Going off piste a bit, it seems that Lynch was discovered back in 2005 when an editor at UK Orion/Gollancz read some early pages of his novel on Lynch’s blog and promptly signed him up to a multi-book contract. The film rights to LLL were sold to Hollywood producers in 2006. The Gentleman Bastards is a sequence of seven books following the life of Lamora over 15-20 years, and Lynch has said that there will be a sequel series set some twenty years on, with new characters, that will also be seven books long. There’s forward thinking for you! In August 2006, Subterranean Press confirmed that they would be publishing three novellas by Scott Lynch set in the same world. The first two to be entitled The Mad Baron's Mechanical Attic and The Choir of Knives. Gollancz will be releasing them in an omnibus edition entitled The Bastards and the Knives in May 2009.

In the meantime, I was so impressed that I pulled out a handful of copper pennies and eagerly purchased the next book in the series, Red Seas under Red Skies. It certainly lived up to my high expectations. About half of this book is set on the high seas and one reviewer has likened it to a cross between Ocean's Eleven and Pirates of the Caribbean. Locke and Jean are set to pull off the perfect crime when their carefully laid plans are thrown off course by a dastardly plot to exploit their talents and they end up among pirates on the Sea of Brass. Where LLL was primarily about creating a colourful and viable world-setting, this is more character-driven with the relationship between the two anti-heroes pushed to the limits and a lashing of love interest to boot, but not in a soppy way. Another excellent book, and highly recommended.

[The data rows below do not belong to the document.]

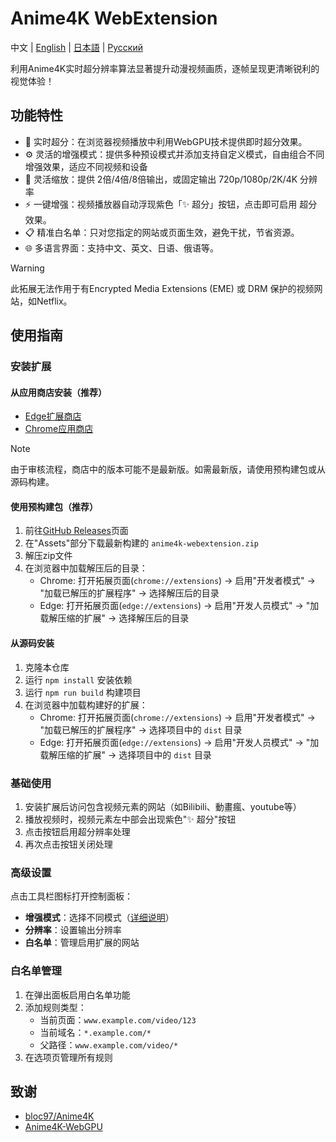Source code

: # Anime4K WebExtension

中文 | [English](./README.en.md) | [日本語](./README.ja.md) | [Русский](./README.ru.md)

利用Anime4K实时超分辨率算法显著提升动漫视频画质，逐帧呈现更清晰锐利的视觉体验！

## 功能特性

- 🚀 实时超分：在浏览器视频播放中利用WebGPU技术提供即时超分效果。
- ⚙️ 灵活的增强模式：提供多种预设模式并添加支持自定义模式，自由组合不同增强效果，适应不同视频和设备
- 📏 灵活缩放：提供 2倍/4倍/8倍输出，或固定输出 720p/1080p/2K/4K 分辨率
- ⚡ 一键增强：视频播放器自动浮现紫色「✨ 超分」按钮，点击即可启用 超分效果。
- 📋 精准白名单：只对您指定的网站或页面生效，避免干扰，节省资源。
- 🌐 多语言界面：支持中文、英文、日语、俄语等。

> [!WARNING]
> 此拓展无法作用于有Encrypted Media Extensions (EME) 或 DRM 保护的视频网站，如Netflix。

## 使用指南

### 安装扩展

#### 从应用商店安装（推荐）

- [Edge扩展商店](https://microsoftedge.microsoft.com/addons/detail/anime4k-webextension/ffopffngebibpmeodlhhkdlaejnmdlam)
- [Chrome应用商店](https://chromewebstore.google.com/detail/anime4k-webextension/hpmbccepehpoanjpjkamfdpdkbmfmhek)

> [!NOTE]
> 由于审核流程，商店中的版本可能不是最新版。如需最新版，请使用预构建包或从源码构建。

#### 使用预构建包（推荐）

1. 前往[GitHub Releases](https://github.com/chenmozhijin/Anime4K-WebExtension/releases/latest)页面
2. 在"Assets"部分下载最新构建的 `anime4k-webextension.zip`
3. 解压zip文件
4. 在浏览器中加载解压后的目录：
   - Chrome: 打开拓展页面(`chrome://extensions`) → 启用"开发者模式" → "加载已解压的扩展程序" → 选择解压后的目录
   - Edge: 打开拓展页面(`edge://extensions`) → 启用"开发人员模式" → "加载解压缩的扩展" → 选择解压后的目录

#### 从源码安装

1. 克隆本仓库
2. 运行 `npm install` 安装依赖
3. 运行 `npm run build` 构建项目
4. 在浏览器中加载构建好的扩展：
   - Chrome: 打开拓展页面(`chrome://extensions`) → 启用"开发者模式" → "加载已解压的扩展程序" → 选择项目中的 `dist` 目录
   - Edge: 打开拓展页面(`edge://extensions`) → 启用"开发人员模式" → "加载解压缩的扩展" → 选择项目中的 `dist` 目录

### 基础使用

1. 安装扩展后访问包含视频元素的网站（如Bilibili、動畫瘋、youtube等）
2. 播放视频时，视频元素左中部会出现紫色"✨ 超分"按钮
3. 点击按钮启用超分辨率处理
4. 再次点击按钮关闭处理

### 高级设置

点击工具栏图标打开控制面板：

- **增强模式**：选择不同模式（[详细说明](https://github.com/bloc97/Anime4K/blob/master/md/GLSL_Instructions_Advanced.md)）
- **分辨率**：设置输出分辨率
- **白名单**：管理启用扩展的网站

### 白名单管理

1. 在弹出面板启用白名单功能
2. 添加规则类型：
   - 当前页面：`www.example.com/video/123`
   - 当前域名：`*.example.com/*`
   - 父路径：`www.example.com/video/*`
3. 在选项页管理所有规则

## 致谢

- [bloc97/Anime4K](https://github.com/bloc97/Anime4K)
- [Anime4K-WebGPU](https://github.com/Anime4KWebBoost/Anime4K-WebGPU)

Will Lynch be able to maintain this high level of freshness and interest over the remaining five volumes? Well, crime series fiction seems to work e.g. Peter Robinson’s Inspector Banks, Ian Rankin’s Rebus, Colin Dexter’s Morse. But, it doesn’t happen very often in the fantasy genre. Time will tell, and in the meantime I’ve got five books for my ‘wanted’ list. The next books in the sequence are entitled: The Republic of Thieves, The Thorn of Emberlain, The Ministry of Necessity, The Mage and the Master Spy, and Inherit the Night.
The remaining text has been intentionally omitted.